**What the task asks:** Your reply should consist of the listing, copied exactly.

**Data in this exercise:**
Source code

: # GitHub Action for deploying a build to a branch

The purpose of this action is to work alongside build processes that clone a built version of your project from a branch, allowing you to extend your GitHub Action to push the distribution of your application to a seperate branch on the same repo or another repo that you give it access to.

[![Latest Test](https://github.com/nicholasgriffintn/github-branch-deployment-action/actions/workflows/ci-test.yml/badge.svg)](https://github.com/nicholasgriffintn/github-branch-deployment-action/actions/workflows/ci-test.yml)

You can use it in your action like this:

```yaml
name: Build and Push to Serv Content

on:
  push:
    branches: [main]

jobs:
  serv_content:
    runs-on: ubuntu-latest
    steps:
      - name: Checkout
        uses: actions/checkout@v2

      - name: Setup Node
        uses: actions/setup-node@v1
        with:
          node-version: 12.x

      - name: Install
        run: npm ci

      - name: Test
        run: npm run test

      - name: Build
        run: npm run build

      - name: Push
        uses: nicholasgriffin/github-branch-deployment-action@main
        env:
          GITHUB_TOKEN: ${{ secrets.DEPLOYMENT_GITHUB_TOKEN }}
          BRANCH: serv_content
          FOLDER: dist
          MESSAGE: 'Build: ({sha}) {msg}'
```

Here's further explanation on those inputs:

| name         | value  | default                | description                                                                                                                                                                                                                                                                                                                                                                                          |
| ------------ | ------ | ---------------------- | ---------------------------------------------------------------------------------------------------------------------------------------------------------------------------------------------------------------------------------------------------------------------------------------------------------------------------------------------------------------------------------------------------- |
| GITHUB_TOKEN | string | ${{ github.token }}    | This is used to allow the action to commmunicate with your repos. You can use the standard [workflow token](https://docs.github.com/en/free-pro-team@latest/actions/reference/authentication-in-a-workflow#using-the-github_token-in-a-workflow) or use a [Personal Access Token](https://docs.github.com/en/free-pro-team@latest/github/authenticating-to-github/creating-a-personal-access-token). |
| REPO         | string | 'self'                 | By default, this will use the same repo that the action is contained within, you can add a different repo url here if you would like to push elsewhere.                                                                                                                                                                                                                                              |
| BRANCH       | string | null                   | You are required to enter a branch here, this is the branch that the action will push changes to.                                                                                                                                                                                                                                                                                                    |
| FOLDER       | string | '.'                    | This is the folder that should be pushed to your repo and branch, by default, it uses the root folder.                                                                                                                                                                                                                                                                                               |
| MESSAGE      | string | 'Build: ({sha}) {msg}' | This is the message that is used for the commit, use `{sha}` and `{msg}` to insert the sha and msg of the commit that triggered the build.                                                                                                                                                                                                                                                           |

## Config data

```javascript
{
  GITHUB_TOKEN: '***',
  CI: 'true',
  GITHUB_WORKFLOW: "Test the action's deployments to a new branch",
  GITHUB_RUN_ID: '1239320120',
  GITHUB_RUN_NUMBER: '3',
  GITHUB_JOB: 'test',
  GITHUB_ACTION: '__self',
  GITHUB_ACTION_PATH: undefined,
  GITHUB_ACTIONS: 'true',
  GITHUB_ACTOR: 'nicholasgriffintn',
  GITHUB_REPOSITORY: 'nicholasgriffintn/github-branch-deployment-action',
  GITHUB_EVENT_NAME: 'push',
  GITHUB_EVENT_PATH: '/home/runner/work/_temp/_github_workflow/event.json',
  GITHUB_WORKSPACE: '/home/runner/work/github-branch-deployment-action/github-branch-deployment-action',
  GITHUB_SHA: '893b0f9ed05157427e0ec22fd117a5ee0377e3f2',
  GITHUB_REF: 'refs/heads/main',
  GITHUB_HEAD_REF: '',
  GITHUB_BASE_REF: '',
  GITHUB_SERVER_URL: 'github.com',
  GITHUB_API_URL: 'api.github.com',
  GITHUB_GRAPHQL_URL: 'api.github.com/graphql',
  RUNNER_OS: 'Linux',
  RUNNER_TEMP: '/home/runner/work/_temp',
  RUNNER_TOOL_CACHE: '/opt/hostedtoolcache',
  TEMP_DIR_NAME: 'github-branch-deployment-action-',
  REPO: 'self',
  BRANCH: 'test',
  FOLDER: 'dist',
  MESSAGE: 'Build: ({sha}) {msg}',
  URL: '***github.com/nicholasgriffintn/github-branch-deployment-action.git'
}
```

**Written answer:**
Source code

: # GitHub Action for deploying a build to a branch

The purpose of this action is to work alongside build processes that clone a built version of your project from a branch, allowing you to extend your GitHub Action to push the distribution of your application to a seperate branch on the same repo or another repo that you give it access to.

[![Latest Test](https://github.com/nicholasgriffintn/github-branch-deployment-action/actions/workflows/ci-test.yml/badge.svg)](https://github.com/nicholasgriffintn/github-branch-deployment-action/actions/workflows/ci-test.yml)

You can use it in your action like this:

```yaml
name: Build and Push to Serv Content

on:
  push:
    branches: [main]

jobs:
  serv_content:
    runs-on: ubuntu-latest
    steps:
      - name: Checkout
        uses: actions/checkout@v2

      - name: Setup Node
        uses: actions/setup-node@v1
        with:
          node-version: 12.x

      - name: Install
        run: npm ci

      - name: Test
        run: npm run test

      - name: Build
        run: npm run build

      - name: Push
        uses: nicholasgriffin/github-branch-deployment-action@main
        env:
          GITHUB_TOKEN: ${{ secrets.DEPLOYMENT_GITHUB_TOKEN }}
          BRANCH: serv_content
          FOLDER: dist
          MESSAGE: 'Build: ({sha}) {msg}'
```

Here's further explanation on those inputs:

| name         | value  | default                | description                                                                                                                                                                                                                                                                                                                                                                                          |
| ------------ | ------ | ---------------------- | ---------------------------------------------------------------------------------------------------------------------------------------------------------------------------------------------------------------------------------------------------------------------------------------------------------------------------------------------------------------------------------------------------- |
| GITHUB_TOKEN | string | ${{ github.token }}    | This is used to allow the action to commmunicate with your repos. You can use the standard [workflow token](https://docs.github.com/en/free-pro-team@latest/actions/reference/authentication-in-a-workflow#using-the-github_token-in-a-workflow) or use a [Personal Access Token](https://docs.github.com/en/free-pro-team@latest/github/authenticating-to-github/creating-a-personal-access-token). |
| REPO         | string | 'self'                 | By default, this will use the same repo that the action is contained within, you can add a different repo url here if you would like to push elsewhere.                                                                                                                                                                                                                                              |
| BRANCH       | string | null                   | You are required to enter a branch here, this is the branch that the action will push changes to.                                                                                                                                                                                                                                                                                                    |
| FOLDER       | string | '.'                    | This is the folder that should be pushed to your repo and branch, by default, it uses the root folder.                                                                                                                                                                                                                                                                                               |
| MESSAGE      | string | 'Build: ({sha}) {msg}' | This is the message that is used for the commit, use `{sha}` and `{msg}` to insert the sha and msg of the commit that triggered the build.                                                                                                                                                                                                                                                           |

## Config data

```javascript
{
  GITHUB_TOKEN: '***',
  CI: 'true',
  GITHUB_WORKFLOW: "Test the action's deployments to a new branch",
  GITHUB_RUN_ID: '1239320120',
  GITHUB_RUN_NUMBER: '3',
  GITHUB_JOB: 'test',
  GITHUB_ACTION: '__self',
  GITHUB_ACTION_PATH: undefined,
  GITHUB_ACTIONS: 'true',
  GITHUB_ACTOR: 'nicholasgriffintn',
  GITHUB_REPOSITORY: 'nicholasgriffintn/github-branch-deployment-action',
  GITHUB_EVENT_NAME: 'push',
  GITHUB_EVENT_PATH: '/home/runner/work/_temp/_github_workflow/event.json',
  GITHUB_WORKSPACE: '/home/runner/work/github-branch-deployment-action/github-branch-deployment-action',
  GITHUB_SHA: '893b0f9ed05157427e0ec22fd117a5ee0377e3f2',
  GITHUB_REF: 'refs/heads/main',
  GITHUB_HEAD_REF: '',
  GITHUB_BASE_REF: '',
  GITHUB_SERVER_URL: 'github.com',
  GITHUB_API_URL: 'api.github.com',
  GITHUB_GRAPHQL_URL: 'api.github.com/graphql',
  RUNNER_OS: 'Linux',
  RUNNER_TEMP: '/home/runner/work/_temp',
  RUNNER_TOOL_CACHE: '/opt/hostedtoolcache',
  TEMP_DIR_NAME: 'github-branch-deployment-action-',
  REPO: 'self',
  BRANCH: 'test',
  FOLDER: 'dist',
  MESSAGE: 'Build: ({sha}) {msg}',
  URL: '***github.com/nicholasgriffintn/github-branch-deployment-action.git'
}
```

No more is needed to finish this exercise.